WHAT YOU HAVE TO DO: Read the entries below and pull out each line with the string "notation".

[DATA SECTION Boundary: Start]

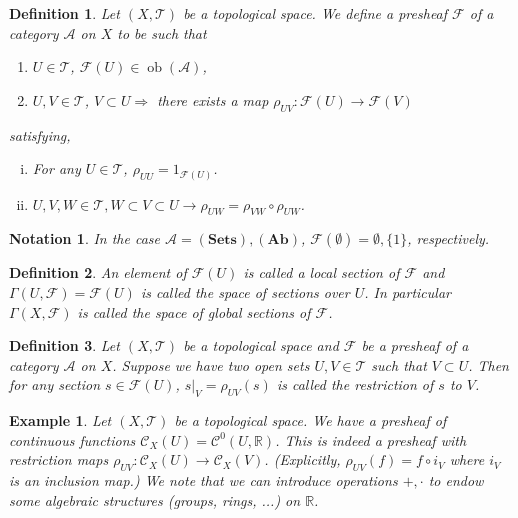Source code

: \documentclass{article}
\newtheorem{definition}{Definition}[section]
\newtheorem{notation}{Notation}[section]
\newtheorem{example}{Example}[section]
\numberwithin{equation}{section}
\DeclareMathOperator{\ob}{ob}
\begin{document}
\begin{definition}
Let $(X,\mathcal{T})$ be a topological space. We define a presheaf $\mathcal{F}$ of a category $\mathcal{A}$ on $X$ to be such that 
\begin{enumerate}[\textbullet]
\item $U\in\mathcal{T}$, $\mathcal{F}(U)\in\ob(\mathcal{A})$,
\item $U,V\in\mathcal{T}$, $V\subset U \Rightarrow $ there exists a map $\rho_{UV}:\mathcal{F}(U)\to\mathcal{F}(V)$ 
\end{enumerate}

satisfying,
\begin{enumerate}[i).]
\item For any $U\in\mathcal{T}$, $\rho_{UU}=1_{\mathcal{F}(U)}$.
\item $U,V,W\in\mathcal{T}, W\subset V\subset U\rightarrow \rho_{UW}=\rho_{VW}\circ\rho_{UW}$.
\end{enumerate}
\end{definition}

\begin{notation}
In the case $\mathcal{A} = (\mathbf{Sets}),(\mathbf{Ab})$, $\mathcal{F}(\emptyset)=\emptyset,\{1\}$, respectively.
\end{notation}

\begin{definition}
An element of $\mathcal{F}(U)$ is called a local section of $\mathcal{F}$ and $\Gamma(U,\mathcal{F}) = \mathcal{F}(U)$ is called the space of sections over $U$. In particular $\Gamma(X,\mathcal{F})$ is called the space of global sections of $\mathcal{F}$.
\end{definition}

\begin{definition}
Let $(X,\mathcal{T})$ be a topological space and $\mathcal{F}$ be a presheaf of a category $\mathcal{A}$ on $X$. Suppose we have two open sets $U,V\in\mathcal{T}$ such that $V\subset U$. Then for any section $s\in\mathcal{F}(U)$, $s|_V=\rho_{UV}(s)$ is called the restriction of $s$ to $V$.
\end{definition}

\begin{example}
Let $(X,\mathcal{T})$ be a topological space. We have a presheaf of continuous functions $\mathcal{C}_X(U)=\mathcal{C}^0(U,\mathbb{R})$. This is indeed a presheaf with restriction maps $\rho_{UV}:\mathcal{C}_X(U)\to\mathcal{C}_X(V)$. (Explicitly, $\rho_{UV}(f) = f\circ i_V$ where $i_V$ is an inclusion map.)  We note that we can introduce operations $+,\cdot$ to endow some algebraic structures (groups, rings, ...) on $\mathbb{R}$.
\end{example}
\end{document}
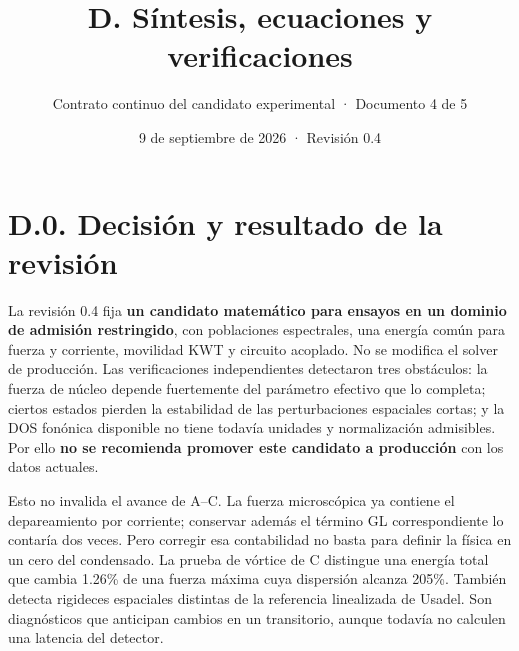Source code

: \documentclass[
  spanish,
  10pt,
  a4paper,
]{article}
\title{D. Síntesis, ecuaciones y verificaciones}
\subtitle{Contrato continuo del candidato experimental · Documento 4 de
5}
\author{}
\date{9 de septiembre de 2026 · Revisión 0.4}
\begin{document}
\maketitle

{
\setcounter{tocdepth}{2}
\tableofcontents
}
\newpage

\section{D.0. Decisión y resultado de la
revisión}\label{d.0.-decisiuxf3n-y-resultado-de-la-revisiuxf3n}

La revisión 0.4 fija \textbf{un candidato matemático para ensayos en un
dominio de admisión restringido}, con poblaciones espectrales, una
energía común para fuerza y corriente, movilidad KWT y circuito
acoplado. No se modifica el solver de producción. Las verificaciones
independientes detectaron tres obstáculos: la fuerza de núcleo depende
fuertemente del parámetro efectivo que lo completa; ciertos estados
pierden la estabilidad de las perturbaciones espaciales cortas; y la DOS
fonónica disponible no tiene todavía unidades y normalización
admisibles. Por ello \textbf{no se recomienda promover este candidato a
producción} con los datos actuales.

Esto no invalida el avance de A--C. La fuerza microscópica ya contiene
el depareamiento por corriente; conservar además el término GL
correspondiente lo contaría dos veces. Pero corregir esa contabilidad no
basta para definir la física en un cero del condensado. La prueba de
vórtice de C distingue una energía total que cambia 1.26\% de una fuerza
máxima cuya dispersión alcanza 205\%. También detecta rigideces
espaciales distintas de la referencia linealizada de Usadel. Son
diagnósticos que anticipan cambios en un transitorio, aunque todavía no
calculen una latencia del detector.
\end{document}
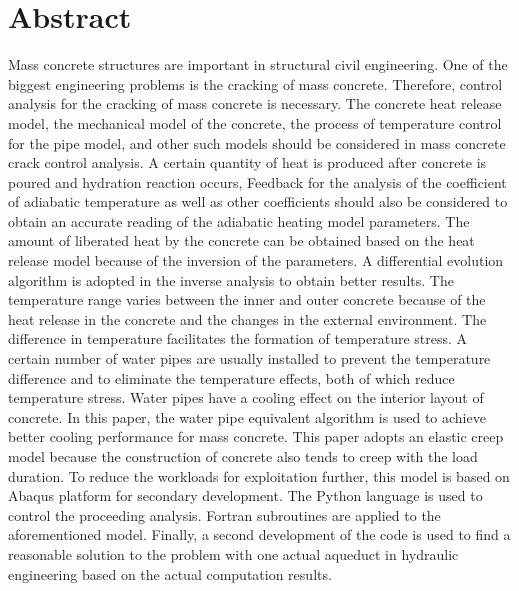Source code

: \documentclass[article, A4, 11pt]{llncs}%
\begin{document}
\section*{Abstract}
Mass concrete structures are important in structural civil engineering. One of the biggest engineering problems is the cracking of mass concrete. Therefore, control analysis for the cracking of mass concrete is necessary. The concrete heat release model, the mechanical model of the concrete, the process of temperature control for the pipe model, and other such models should be considered in mass concrete crack control analysis. A certain quantity of heat is produced after concrete is poured and hydration reaction occurs, Feedback for the analysis of the coefficient of adiabatic temperature as well as other coefficients should also be considered to obtain an accurate reading of the adiabatic heating model parameters. The amount of liberated heat by the concrete can be obtained based on the heat release model because of the inversion of the parameters. A differential evolution algorithm is adopted in the inverse analysis to obtain better results.  The temperature range varies between the inner and outer concrete because of the heat release in the concrete and the changes in the external environment. The difference in temperature facilitates the formation of temperature stress. A certain number of water pipes are usually installed to prevent the temperature difference and to eliminate the temperature effects, both of which reduce temperature stress. Water pipes have a cooling effect on the interior layout of concrete. In this paper, the water pipe equivalent algorithm is used to achieve better cooling performance for mass concrete.  This paper adopts an elastic creep model because the construction of concrete also tends to creep with the load duration. To reduce the workloads for exploitation further, this model is based on Abaqus platform for secondary development. The Python language is used to control the proceeding analysis. Fortran subroutines are applied to the aforementioned model. Finally, a second development of the code is used to find a reasonable solution to the problem with one actual aqueduct in hydraulic engineering based on the actual computation results.
\end{document}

[DATA SECTION Boundary: End]

TASK RESPONSE:
\newtheorem{notation}{Notation}[section]
\begin{notation}
\end{notation}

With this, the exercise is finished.